▼▼▼
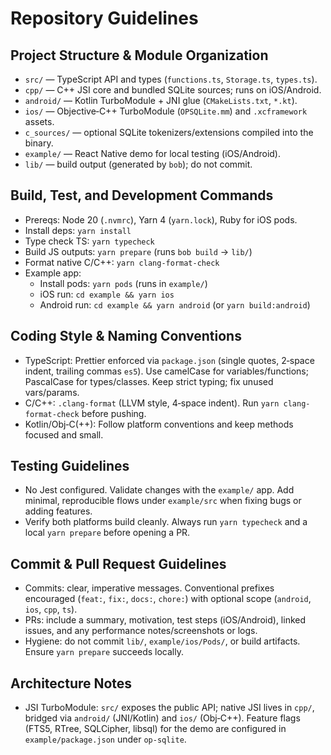 # Repository Guidelines

## Project Structure & Module Organization

- `src/` — TypeScript API and types (`functions.ts`, `Storage.ts`, `types.ts`).
- `cpp/` — C++ JSI core and bundled SQLite sources; runs on iOS/Android.
- `android/` — Kotlin TurboModule + JNI glue (`CMakeLists.txt`, `*.kt`).
- `ios/` — Objective‑C++ TurboModule (`OPSQLite.mm`) and `.xcframework` assets.
- `c_sources/` — optional SQLite tokenizers/extensions compiled into the binary.
- `example/` — React Native demo for local testing (iOS/Android).
- `lib/` — build output (generated by `bob`); do not commit.

## Build, Test, and Development Commands

- Prereqs: Node 20 (`.nvmrc`), Yarn 4 (`yarn.lock`), Ruby for iOS pods.
- Install deps: `yarn install`
- Type check TS: `yarn typecheck`
- Build JS outputs: `yarn prepare` (runs `bob build` → `lib/`)
- Format native C/C++: `yarn clang-format-check`
- Example app:
  - Install pods: `yarn pods` (runs in `example/`)
  - iOS run: `cd example && yarn ios`
  - Android run: `cd example && yarn android` (or `yarn build:android`)

## Coding Style & Naming Conventions

- TypeScript: Prettier enforced via `package.json` (single quotes, 2‑space
  indent, trailing commas `es5`). Use camelCase for variables/functions;
  PascalCase for types/classes. Keep strict typing; fix unused vars/params.
- C/C++: `.clang-format` (LLVM style, 4‑space indent). Run
  `yarn clang-format-check` before pushing.
- Kotlin/Obj‑C(++): Follow platform conventions and keep methods focused and
  small.

## Testing Guidelines

- No Jest configured. Validate changes with the `example/` app. Add minimal,
  reproducible flows under `example/src` when fixing bugs or adding features.
- Verify both platforms build cleanly. Always run `yarn typecheck` and a local
  `yarn prepare` before opening a PR.

## Commit & Pull Request Guidelines

- Commits: clear, imperative messages. Conventional prefixes encouraged
  (`feat:`, `fix:`, `docs:`, `chore:`) with optional scope (`android`, `ios`,
  `cpp`, `ts`).
- PRs: include a summary, motivation, test steps (iOS/Android), linked issues,
  and any performance notes/screenshots or logs.
- Hygiene: do not commit `lib/`, `example/ios/Pods/`, or build artifacts. Ensure
  `yarn prepare` succeeds locally.

## Architecture Notes

- JSI TurboModule: `src/` exposes the public API; native JSI lives in `cpp/`,
  bridged via `android/` (JNI/Kotlin) and `ios/` (Obj‑C++). Feature flags (FTS5,
  RTree, SQLCipher, libsql) for the demo are configured in
  `example/package.json` under `op-sqlite`.
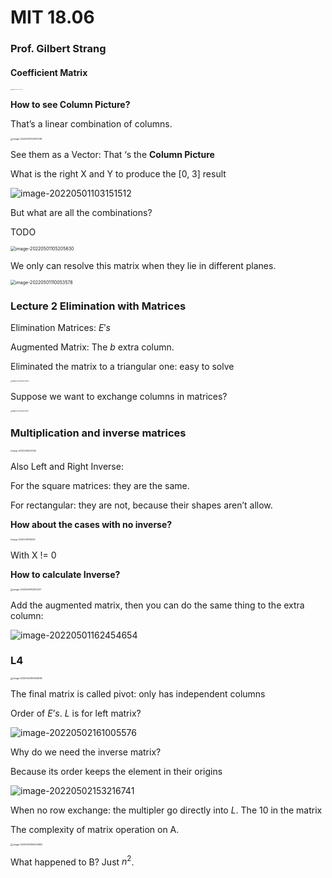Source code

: # MIT 18.06         

### Prof. Gilbert Strang         



#### Coefficient Matrix

<img src="https://ik.imagekit.io/haochen/Typora/image-20220501102015194.png" alt="image-20220501102015194" style="zoom: 10%;" />

**How to see Column Picture?**

That’s a linear combination of columns.

<img src="https://ik.imagekit.io/haochen/Typora/image-20220501102510338.png" alt="image-20220501102510338" style="zoom:25%;" />

See them as a Vector: That ‘s the **Column Picture**

What is the right X and Y to produce the [0, 3] result

![image-20220501103151512](https://ik.imagekit.io/haochen/Typora/image-20220501103151512.png)



But what are all the combinations?

TODO

<img src="https://ik.imagekit.io/haochen/Typora/image-20220501105205630.png" alt="image-20220501105205630" style="zoom:50%;" />

We only can resolve this matrix when they lie in different planes.

 <img src="https://ik.imagekit.io/haochen/Typora/image-20220501110053578.png" alt="image-20220501110053578" style="zoom:50%;" />



### Lecture 2 Elimination with Matrices

Elimination Matrices: $E's$

Augmented Matrix: The $b$ extra column.

Eliminated the matrix to a triangular one: easy to solve

<img src="https://ik.imagekit.io/haochen/Typora/image-20220501122118432.png" alt="image-20220501122118432" style="zoom:15%;" />





Suppose we want to exchange columns in matrices?

<img src="https://ik.imagekit.io/haochen/Typora/image-20220501151519197.png" alt="image-20220501151519197" style="zoom:15%;" />





### Multiplication and inverse matrices

<img src="https://ik.imagekit.io/haochen/Typora/image-20220501160447338.png" alt="image-20220501160447338" style="zoom:20%;" />

Also Left and Right Inverse:

For the square matrices: they are the same.

For rectangular: they are not, because their shapes aren’t allow.

**How about the cases with no inverse?**

<img src="https://ik.imagekit.io/haochen/Typora/image-20220501161316090.png" alt="image-20220501161316090" style="zoom:20%;" />

With X != 0

**How to calculate Inverse?**

<img src="https://ik.imagekit.io/haochen/Typora/image-20220501162102317.png" alt="image-20220501162102317" style="zoom:25%;" />

Add the augmented matrix, then you can do the same thing to the extra column:

![image-20220501162454654](https://ik.imagekit.io/haochen/Typora/image-20220501162454654.png)





### L4

<img src="https://ik.imagekit.io/haochen/Typora/image-20220502161026566.png" alt="image-20220502161026566" style="zoom:25%;" />

The final matrix is called pivot: only has independent columns

Order of $E’s$. $L$ is for left matrix?

![image-20220502161005576](https://ik.imagekit.io/haochen/Typora/image-20220502161005576.png)

Why do we need the inverse matrix?

Because its order keeps the element in their origins

![image-20220502153216741](https://ik.imagekit.io/haochen/Typora/image-20220502153216741.png)



When no row exchange: the multipler go directly into $L$. The 10 in the matrix

The complexity of matrix operation on A.

<img src="https://ik.imagekit.io/haochen/Typora/image-20220502155323692.png" alt="image-20220502155323692" style="zoom: 25%;" />

What happened to B? Just $n^2$.





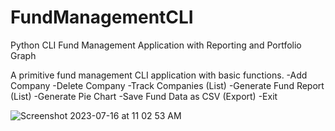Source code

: # FundManagementCLI
Python CLI Fund Management Application with Reporting and Portfolio Graph

A primitive fund management CLI application with basic functions.
-Add Company
-Delete Company
-Track Companies (List)
-Generate Fund Report (List)
-Generate Pie Chart
-Save Fund Data as CSV (Export)
-Exit

![Screenshot 2023-07-16 at 11 02 53 AM](https://github.com/turingblocks/fundmanagementCLI/assets/101488664/3128c5d4-d058-494a-bc0a-5603c14bab4f)

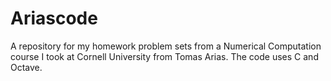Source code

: # Ariascode

A repository for my homework problem sets from a Numerical Computation course I took at Cornell University from Tomas Arias. The code uses C and Octave.
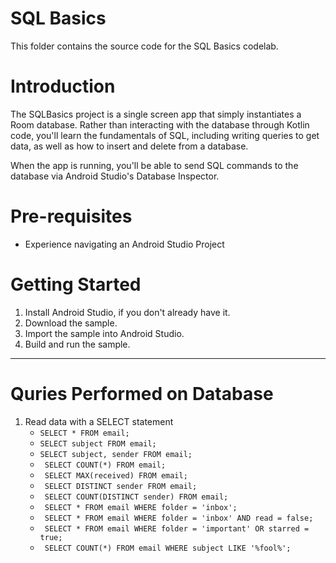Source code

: # SQL Basics

This folder contains the source code for the SQL Basics codelab.

# Introduction

The SQLBasics project is a single screen app that simply instantiates a Room database. Rather than interacting with the database through Kotlin code, you'll learn the fundamentals of SQL, including writing queries to get data, as well as how to insert and delete from a database.

When the app is running, you'll be able to send SQL commands to the database via Android Studio's Database Inspector.

# Pre-requisites
* Experience navigating an Android Studio Project

# Getting Started
1. Install Android Studio, if you don't already have it.
2. Download the sample.
3. Import the sample into Android Studio.
4. Build and run the sample.

---------------------------------

# Quries Performed on Database

1. Read data with a SELECT statement
   - ` SELECT * FROM email; `
   - ` SELECT subject FROM email; `
   - ` SELECT subject, sender FROM email; `
   - ` SELECT COUNT(*) FROM email;`
   - ` SELECT MAX(received) FROM email;`
   - ` SELECT DISTINCT sender FROM email;`
   - ` SELECT COUNT(DISTINCT sender) FROM email;`
   - ` SELECT * FROM email WHERE folder = 'inbox';`
   - ` SELECT * FROM email WHERE folder = 'inbox' AND read = false;`
   - ` SELECT * FROM email WHERE folder = 'important' OR starred = true;`
   - ` SELECT COUNT(*) FROM email WHERE subject LIKE '%fool%';`

   
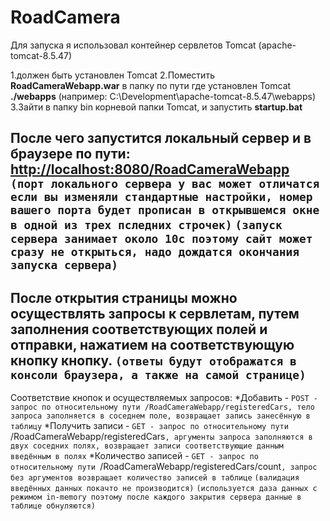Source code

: **RoadCamera**
==============

Для запуска я использовал контейнер сервлетов Tomcat (apache-tomcat-8.5.47)

1.должен быть установлен Tomcat
2.Поместить **RoadCameraWebapp.war** в папку по пути где установлен Tomcat **./webapps** (например: C:\Development\apache-tomcat-8.5.47\webapps)
3.Зайти в папку bin корневой папки Tomcat, и запустить **startup.bat**

После чего запустится локальный сервер и в браузере по пути: 
<http://localhost:8080/RoadCameraWebapp>
`(порт локального сервера у вас может отличатся если вы изменяли стандартные настройки, номер вашего порта будет прописан в открывшемся окне в одной из трех пследних строчек)`
`(запуск сервера занимает около 10с поэтому сайт может сразу не открыться, надо дождатся окончания запуска сервера)`
-------------------------------------------------------------
После открытия страницы можно осуществлять запросы к сервлетам, 
путем заполнения соответствующих полей и отправки, нажатием на соответствующую кнопку кнопку.
`(ответы будут отображатся в консоли браузера, а также на самой странице)`
-------------------------------------------------------------
Соответствие кнопок и осуществляемых запросов:
*Добавить - `POST - запрос по относительному пути /RoadCameraWebapp/registeredCars, тело запроса заполняется в соседнем поле, возвращает запись занесённую в таблицу`
*Получить записи - `GET - запрос по относительному пути `/RoadCameraWebapp/registeredCars`, аргументы запроса заполняются в двух соседних полях, возвращает записи соответствующие данным введённым в полях`
*Количество записей - `GET - запрос по относительному пути `/RoadCameraWebapp/registeredCars/count`, запрос без аргументов возвращает количество записей в таблице`
`(валидация введённых данных покачто не производится)`
`(используется даза данных с режимом in-memory поэтому после каждого закрытия сервера данные в таблице обнуляются)`
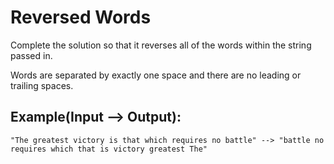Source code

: # Reversed Words

Complete the solution so that it reverses all of the words within the string passed in.

Words are separated by exactly one space and there are no leading or trailing spaces.

## Example(Input --> Output):

    "The greatest victory is that which requires no battle" --> "battle no requires which that is victory greatest The"
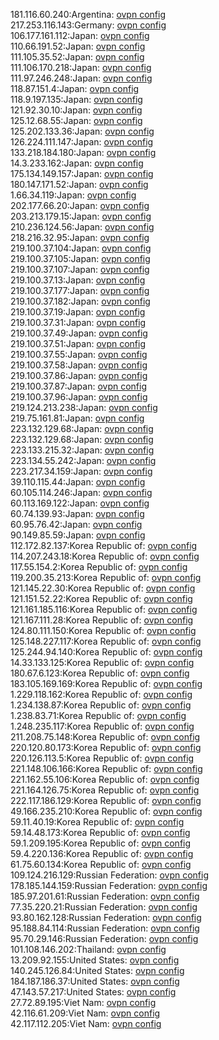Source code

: 181.116.60.240:Argentina: [ovpn config](vpn/181_116_60_240.ovpn)  
217.253.116.143:Germany: [ovpn config](vpn/217_253_116_143.ovpn)  
106.177.161.112:Japan: [ovpn config](vpn/106_177_161_112.ovpn)  
110.66.191.52:Japan: [ovpn config](vpn/110_66_191_52.ovpn)  
111.105.35.52:Japan: [ovpn config](vpn/111_105_35_52.ovpn)  
111.106.170.218:Japan: [ovpn config](vpn/111_106_170_218.ovpn)  
111.97.246.248:Japan: [ovpn config](vpn/111_97_246_248.ovpn)  
118.87.151.4:Japan: [ovpn config](vpn/118_87_151_4.ovpn)  
118.9.197.135:Japan: [ovpn config](vpn/118_9_197_135.ovpn)  
121.92.30.10:Japan: [ovpn config](vpn/121_92_30_10.ovpn)  
125.12.68.55:Japan: [ovpn config](vpn/125_12_68_55.ovpn)  
125.202.133.36:Japan: [ovpn config](vpn/125_202_133_36.ovpn)  
126.224.111.147:Japan: [ovpn config](vpn/126_224_111_147.ovpn)  
133.218.184.180:Japan: [ovpn config](vpn/133_218_184_180.ovpn)  
14.3.233.162:Japan: [ovpn config](vpn/14_3_233_162.ovpn)  
175.134.149.157:Japan: [ovpn config](vpn/175_134_149_157.ovpn)  
180.147.171.52:Japan: [ovpn config](vpn/180_147_171_52.ovpn)  
1.66.34.119:Japan: [ovpn config](vpn/1_66_34_119.ovpn)  
202.177.66.20:Japan: [ovpn config](vpn/202_177_66_20.ovpn)  
203.213.179.15:Japan: [ovpn config](vpn/203_213_179_15.ovpn)  
210.236.124.56:Japan: [ovpn config](vpn/210_236_124_56.ovpn)  
218.216.32.95:Japan: [ovpn config](vpn/218_216_32_95.ovpn)  
219.100.37.104:Japan: [ovpn config](vpn/219_100_37_104.ovpn)  
219.100.37.105:Japan: [ovpn config](vpn/219_100_37_105.ovpn)  
219.100.37.107:Japan: [ovpn config](vpn/219_100_37_107.ovpn)  
219.100.37.13:Japan: [ovpn config](vpn/219_100_37_13.ovpn)  
219.100.37.177:Japan: [ovpn config](vpn/219_100_37_177.ovpn)  
219.100.37.182:Japan: [ovpn config](vpn/219_100_37_182.ovpn)  
219.100.37.19:Japan: [ovpn config](vpn/219_100_37_19.ovpn)  
219.100.37.31:Japan: [ovpn config](vpn/219_100_37_31.ovpn)  
219.100.37.49:Japan: [ovpn config](vpn/219_100_37_49.ovpn)  
219.100.37.51:Japan: [ovpn config](vpn/219_100_37_51.ovpn)  
219.100.37.55:Japan: [ovpn config](vpn/219_100_37_55.ovpn)  
219.100.37.58:Japan: [ovpn config](vpn/219_100_37_58.ovpn)  
219.100.37.86:Japan: [ovpn config](vpn/219_100_37_86.ovpn)  
219.100.37.87:Japan: [ovpn config](vpn/219_100_37_87.ovpn)  
219.100.37.96:Japan: [ovpn config](vpn/219_100_37_96.ovpn)  
219.124.213.238:Japan: [ovpn config](vpn/219_124_213_238.ovpn)  
219.75.161.81:Japan: [ovpn config](vpn/219_75_161_81.ovpn)  
223.132.129.68:Japan: [ovpn config](vpn/223_132_129_68.ovpn)  
223.132.129.68:Japan: [ovpn config](vpn/223_132_129_68.ovpn)  
223.133.215.32:Japan: [ovpn config](vpn/223_133_215_32.ovpn)  
223.134.55.242:Japan: [ovpn config](vpn/223_134_55_242.ovpn)  
223.217.34.159:Japan: [ovpn config](vpn/223_217_34_159.ovpn)  
39.110.115.44:Japan: [ovpn config](vpn/39_110_115_44.ovpn)  
60.105.114.246:Japan: [ovpn config](vpn/60_105_114_246.ovpn)  
60.113.169.122:Japan: [ovpn config](vpn/60_113_169_122.ovpn)  
60.74.139.93:Japan: [ovpn config](vpn/60_74_139_93.ovpn)  
60.95.76.42:Japan: [ovpn config](vpn/60_95_76_42.ovpn)  
90.149.85.59:Japan: [ovpn config](vpn/90_149_85_59.ovpn)  
112.172.82.137:Korea Republic of: [ovpn config](vpn/112_172_82_137.ovpn)  
114.207.243.18:Korea Republic of: [ovpn config](vpn/114_207_243_18.ovpn)  
117.55.154.2:Korea Republic of: [ovpn config](vpn/117_55_154_2.ovpn)  
119.200.35.213:Korea Republic of: [ovpn config](vpn/119_200_35_213.ovpn)  
121.145.22.30:Korea Republic of: [ovpn config](vpn/121_145_22_30.ovpn)  
121.151.52.22:Korea Republic of: [ovpn config](vpn/121_151_52_22.ovpn)  
121.161.185.116:Korea Republic of: [ovpn config](vpn/121_161_185_116.ovpn)  
121.167.111.28:Korea Republic of: [ovpn config](vpn/121_167_111_28.ovpn)  
124.80.111.150:Korea Republic of: [ovpn config](vpn/124_80_111_150.ovpn)  
125.148.227.117:Korea Republic of: [ovpn config](vpn/125_148_227_117.ovpn)  
125.244.94.140:Korea Republic of: [ovpn config](vpn/125_244_94_140.ovpn)  
14.33.133.125:Korea Republic of: [ovpn config](vpn/14_33_133_125.ovpn)  
180.67.6.123:Korea Republic of: [ovpn config](vpn/180_67_6_123.ovpn)  
183.105.169.169:Korea Republic of: [ovpn config](vpn/183_105_169_169.ovpn)  
1.229.118.162:Korea Republic of: [ovpn config](vpn/1_229_118_162.ovpn)  
1.234.138.87:Korea Republic of: [ovpn config](vpn/1_234_138_87.ovpn)  
1.238.83.71:Korea Republic of: [ovpn config](vpn/1_238_83_71.ovpn)  
1.248.235.117:Korea Republic of: [ovpn config](vpn/1_248_235_117.ovpn)  
211.208.75.148:Korea Republic of: [ovpn config](vpn/211_208_75_148.ovpn)  
220.120.80.173:Korea Republic of: [ovpn config](vpn/220_120_80_173.ovpn)  
220.126.113.5:Korea Republic of: [ovpn config](vpn/220_126_113_5.ovpn)  
221.148.106.166:Korea Republic of: [ovpn config](vpn/221_148_106_166.ovpn)  
221.162.55.106:Korea Republic of: [ovpn config](vpn/221_162_55_106.ovpn)  
221.164.126.75:Korea Republic of: [ovpn config](vpn/221_164_126_75.ovpn)  
222.117.186.129:Korea Republic of: [ovpn config](vpn/222_117_186_129.ovpn)  
49.166.235.210:Korea Republic of: [ovpn config](vpn/49_166_235_210.ovpn)  
59.11.40.19:Korea Republic of: [ovpn config](vpn/59_11_40_19.ovpn)  
59.14.48.173:Korea Republic of: [ovpn config](vpn/59_14_48_173.ovpn)  
59.1.209.195:Korea Republic of: [ovpn config](vpn/59_1_209_195.ovpn)  
59.4.220.136:Korea Republic of: [ovpn config](vpn/59_4_220_136.ovpn)  
61.75.60.134:Korea Republic of: [ovpn config](vpn/61_75_60_134.ovpn)  
109.124.216.129:Russian Federation: [ovpn config](vpn/109_124_216_129.ovpn)  
178.185.144.159:Russian Federation: [ovpn config](vpn/178_185_144_159.ovpn)  
185.97.201.61:Russian Federation: [ovpn config](vpn/185_97_201_61.ovpn)  
77.35.220.21:Russian Federation: [ovpn config](vpn/77_35_220_21.ovpn)  
93.80.162.128:Russian Federation: [ovpn config](vpn/93_80_162_128.ovpn)  
95.188.84.114:Russian Federation: [ovpn config](vpn/95_188_84_114.ovpn)  
95.70.29.146:Russian Federation: [ovpn config](vpn/95_70_29_146.ovpn)  
101.108.146.202:Thailand: [ovpn config](vpn/101_108_146_202.ovpn)  
13.209.92.155:United States: [ovpn config](vpn/13_209_92_155.ovpn)  
140.245.126.84:United States: [ovpn config](vpn/140_245_126_84.ovpn)  
184.187.186.37:United States: [ovpn config](vpn/184_187_186_37.ovpn)  
47.143.57.217:United States: [ovpn config](vpn/47_143_57_217.ovpn)  
27.72.89.195:Viet Nam: [ovpn config](vpn/27_72_89_195.ovpn)  
42.116.61.209:Viet Nam: [ovpn config](vpn/42_116_61_209.ovpn)  
42.117.112.205:Viet Nam: [ovpn config](vpn/42_117_112_205.ovpn)  
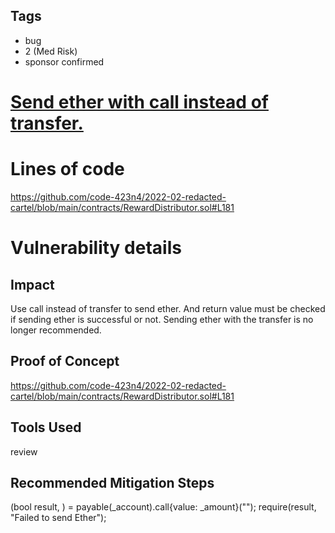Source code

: ## Tags

- bug
- 2 (Med Risk)
- sponsor confirmed

# [Send ether with call instead of transfer.](https://github.com/code-423n4/2022-02-redacted-cartel-findings/issues/2) 

# Lines of code

https://github.com/code-423n4/2022-02-redacted-cartel/blob/main/contracts/RewardDistributor.sol#L181


# Vulnerability details

## Impact
Use call instead of transfer to send ether. And return value must be checked if sending ether is successful or not.
Sending ether with the transfer is no longer recommended.
## Proof of Concept
https://github.com/code-423n4/2022-02-redacted-cartel/blob/main/contracts/RewardDistributor.sol#L181

## Tools Used
review
## Recommended Mitigation Steps

(bool result, ) = payable(_account).call{value: _amount}("");
require(result, "Failed to send Ether");


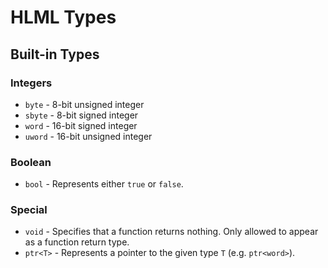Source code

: # HLML Types

## Built-in Types
### Integers
- `byte` - 8-bit unsigned integer
- `sbyte` - 8-bit signed integer
- `word` - 16-bit signed integer
- `uword` - 16-bit unsigned integer

### Boolean
- `bool` - Represents either `true` or `false`.

### Special
- `void` - Specifies that a function returns nothing. Only allowed to appear as a function return type.
- `ptr<T>` - Represents a pointer to the given type `T` (e.g. `ptr<word>`).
▲▲▲
* _Try it_:
Reprint exactly the lines above that start at the one with "1.248.235.117:Korea Republic of: [ovpn" and end at the one with "95.188.84.114:Russian Federation: [ovpn", keeping both and adding none.

* _Written reply_:
1.248.235.117:Korea Republic of: [ovpn config](vpn/1_248_235_117.ovpn)  
211.208.75.148:Korea Republic of: [ovpn config](vpn/211_208_75_148.ovpn)  
220.120.80.173:Korea Republic of: [ovpn config](vpn/220_120_80_173.ovpn)  
220.126.113.5:Korea Republic of: [ovpn config](vpn/220_126_113_5.ovpn)  
221.148.106.166:Korea Republic of: [ovpn config](vpn/221_148_106_166.ovpn)  
221.162.55.106:Korea Republic of: [ovpn config](vpn/221_162_55_106.ovpn)  
221.164.126.75:Korea Republic of: [ovpn config](vpn/221_164_126_75.ovpn)  
222.117.186.129:Korea Republic of: [ovpn config](vpn/222_117_186_129.ovpn)  
49.166.235.210:Korea Republic of: [ovpn config](vpn/49_166_235_210.ovpn)  
59.11.40.19:Korea Republic of: [ovpn config](vpn/59_11_40_19.ovpn)  
59.14.48.173:Korea Republic of: [ovpn config](vpn/59_14_48_173.ovpn)  
59.1.209.195:Korea Republic of: [ovpn config](vpn/59_1_209_195.ovpn)  
59.4.220.136:Korea Republic of: [ovpn config](vpn/59_4_220_136.ovpn)  
61.75.60.134:Korea Republic of: [ovpn config](vpn/61_75_60_134.ovpn)  
109.124.216.129:Russian Federation: [ovpn config](vpn/109_124_216_129.ovpn)  
178.185.144.159:Russian Federation: [ovpn config](vpn/178_185_144_159.ovpn)  
185.97.201.61:Russian Federation: [ovpn config](vpn/185_97_201_61.ovpn)  
77.35.220.21:Russian Federation: [ovpn config](vpn/77_35_220_21.ovpn)  
93.80.162.128:Russian Federation: [ovpn config](vpn/93_80_162_128.ovpn)  
95.188.84.114:Russian Federation: [ovpn config](vpn/95_188_84_114.ovpn)  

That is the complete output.